Graceful Exit


Tennis great Andre Agassi finally met his match Sunday, with CBS there to capture it. His opponent had a long grey beard and held an hour glass, but he finally proved too much for the 36-year-old with the bald head and bad back.

Agassi retired after his loss in the U.S. Open's third round Sunday with a touching tear-filled speech that recalled Cal Ripken and even Lou Gehrig.

And while Agassi lasted, propped up by pain-killing injections in his back, what TV drama it was.

USA Network also struck gold with Agassi's first- and second-round matches, with some of the most jaw-dropping tennis in recent memory. It was played at a high level, raised even above that by the emotional backstory of the former self-absorbed, all-image, all–the-time Vegas kid who turned into the game's grand statesman.
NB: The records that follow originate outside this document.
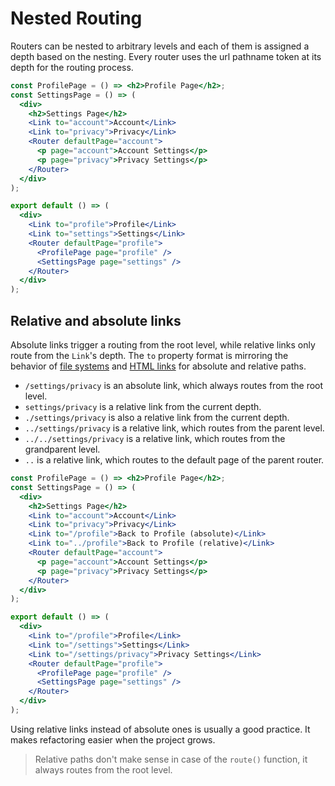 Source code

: # Nested Routing

Routers can be nested to arbitrary levels and each of them is assigned a depth based on the nesting. Every router uses the url pathname token at its depth for the routing process.

```jsx
const ProfilePage = () => <h2>Profile Page</h2>;
const SettingsPage = () => (
  <div>
    <h2>Settings Page</h2>
    <Link to="account">Account</Link>
    <Link to="privacy">Privacy</Link>
    <Router defaultPage="account">
      <p page="account">Account Settings</p>
      <p page="privacy">Privacy Settings</p>
    </Router>
  </div>
);

export default () => (
  <div>
    <Link to="profile">Profile</Link>
    <Link to="settings">Settings</Link>
    <Router defaultPage="profile">
      <ProfilePage page="profile" />
      <SettingsPage page="settings" />
    </Router>
  </div>
);
```

<div id="nested-demo"></div>

## Relative and absolute links

Absolute links trigger a routing from the root level, while relative links only route from the `Link`'s depth. The `to` property format is mirroring the behavior of [file systems](http://teaching.idallen.com/cst8207/12f/notes/160_pathnames.html) and [HTML links](https://www.w3schools.com/html/html_filepaths.asp) for absolute and relative paths.

- `/settings/privacy` is an absolute link, which always routes from the root level.
- `settings/privacy` is a relative link from the current depth.
- `./settings/privacy` is also a relative link from the current depth.
- `../settings/privacy` is a relative link, which routes from the parent level.
- `../../settings/privacy` is a relative link, which routes from the grandparent level.
- `..` is a relative link, which routes to the default page of the parent router.

```jsx
const ProfilePage = () => <h2>Profile Page</h2>;
const SettingsPage = () => (
  <div>
    <h2>Settings Page</h2>
    <Link to="account">Account</Link>
    <Link to="privacy">Privacy</Link>
    <Link to="/profile">Back to Profile (absolute)</Link>
    <Link to="../profile">Back to Profile (relative)</Link>
    <Router defaultPage="account">
      <p page="account">Account Settings</p>
      <p page="privacy">Privacy Settings</p>
    </Router>
  </div>
);

export default () => (
  <div>
    <Link to="/profile">Profile</Link>
    <Link to="/settings">Settings</Link>
    <Link to="/settings/privacy">Privacy Settings</Link>
    <Router defaultPage="profile">
      <ProfilePage page="profile" />
      <SettingsPage page="settings" />
    </Router>
  </div>
);
```

<div id="relative-demo"></div>

Using relative links instead of absolute ones is usually a good practice. It makes refactoring easier when the project grows.

> Relative paths don't make sense in case of the `route()` function, it always routes from the root level.
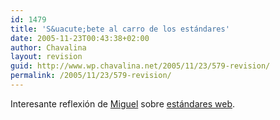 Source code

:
 ```yaml
---
id: 1479
title: 'S&uacute;bete al carro de los estándares'
date: 2005-11-23T00:43:38+02:00
author: Chavalina
layout: revision
guid: http://www.wp.chavalina.net/2005/11/23/579-revision/
permalink: /2005/11/23/579-revision/
---
```

Interesante reflexión de <a href="http://www.processblack.com" target="_blank">Miguel</a> sobre <a href="http://www.processblack.com/weblog/index.php?id=1266" target="_blank">estándares web</a>. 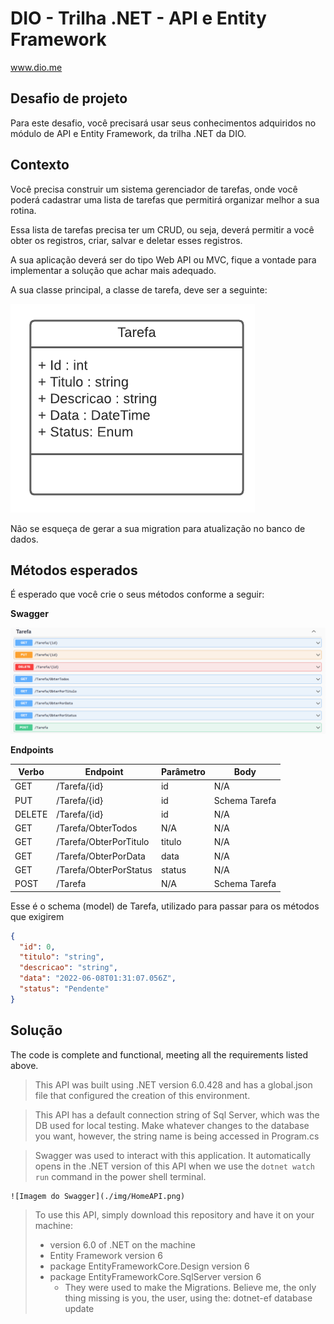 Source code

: # DIO - Trilha .NET - API e Entity Framework
www.dio.me

## Desafio de projeto
Para este desafio, você precisará usar seus conhecimentos adquiridos no módulo de API e Entity Framework, da trilha .NET da DIO.

## Contexto
Você precisa construir um sistema gerenciador de tarefas, onde você poderá cadastrar uma lista de tarefas que permitirá organizar melhor a sua rotina.

Essa lista de tarefas precisa ter um CRUD, ou seja, deverá permitir a você obter os registros, criar, salvar e deletar esses registros.

A sua aplicação deverá ser do tipo Web API ou MVC, fique a vontade para implementar a solução que achar mais adequado.

A sua classe principal, a classe de tarefa, deve ser a seguinte:

![Diagrama da classe Tarefa](./img/diagrama.png)

Não se esqueça de gerar a sua migration para atualização no banco de dados.

## Métodos esperados
É esperado que você crie o seus métodos conforme a seguir:


**Swagger**


![Métodos Swagger](./img/swagger.png)


**Endpoints**


| Verbo  | Endpoint                | Parâmetro | Body          |
|--------|-------------------------|-----------|---------------|
| GET    | /Tarefa/{id}            | id        | N/A           |
| PUT    | /Tarefa/{id}            | id        | Schema Tarefa |
| DELETE | /Tarefa/{id}            | id        | N/A           |
| GET    | /Tarefa/ObterTodos      | N/A       | N/A           |
| GET    | /Tarefa/ObterPorTitulo  | titulo    | N/A           |
| GET    | /Tarefa/ObterPorData    | data      | N/A           |
| GET    | /Tarefa/ObterPorStatus  | status    | N/A           |
| POST   | /Tarefa                 | N/A       | Schema Tarefa |

Esse é o schema (model) de Tarefa, utilizado para passar para os métodos que exigirem

```json
{
  "id": 0,
  "titulo": "string",
  "descricao": "string",
  "data": "2022-06-08T01:31:07.056Z",
  "status": "Pendente"
}
```


## Solução
The code is complete and functional, meeting all the requirements listed above.

> This API was built using .NET version 6.0.428 and has a global.json file that configured the creation of this environment.

> This API has a default connection string of Sql Server, which was the DB used for local testing. Make whatever changes to the database you want, however, the string name is being accessed in Program.cs

> Swagger was used to interact with this application. It automatically opens in the .NET version of this API when we use the `dotnet watch run` command in the power shell terminal.
    
    ![Imagem do Swagger](./img/HomeAPI.png)

>To use this API, simply download this repository and have it on your machine:
>   - version 6.0 of .NET on the machine
>   - Entity Framework version 6
>   - package EntityFrameworkCore.Design version 6 
>   - package EntityFrameworkCore.SqlServer version 6
>       - They were used to make the Migrations. Believe me, the only thing missing is you, the user, using the: dotnet-ef database update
On Sunday, after a four-set loss to B. Becker from Germany (Benny, not Boris), Agassi was as gracious in defeat as he has been in victory. There were few dry eyes in his sport, or in the tennis fan TV audience, as Agassi thanked the crowd for supporting him through the good times–major victories, comebacks–and bad–divorces and his early days when he fronted all that talent with a petulant and rather insufferable persona. But all was forgiven and then some.

All we needed was Josh Groban singing "You Raise Me Up" for a soundtrack.

Federer probably already has this championship in his pocket, but Agassi won the hearts of the crowd and the respect of the players and press, which means that whoever kisses the trophy, there will be at least two Big winners, plus all of us who got our vicaroius courtside seat thanks to CBS and USA.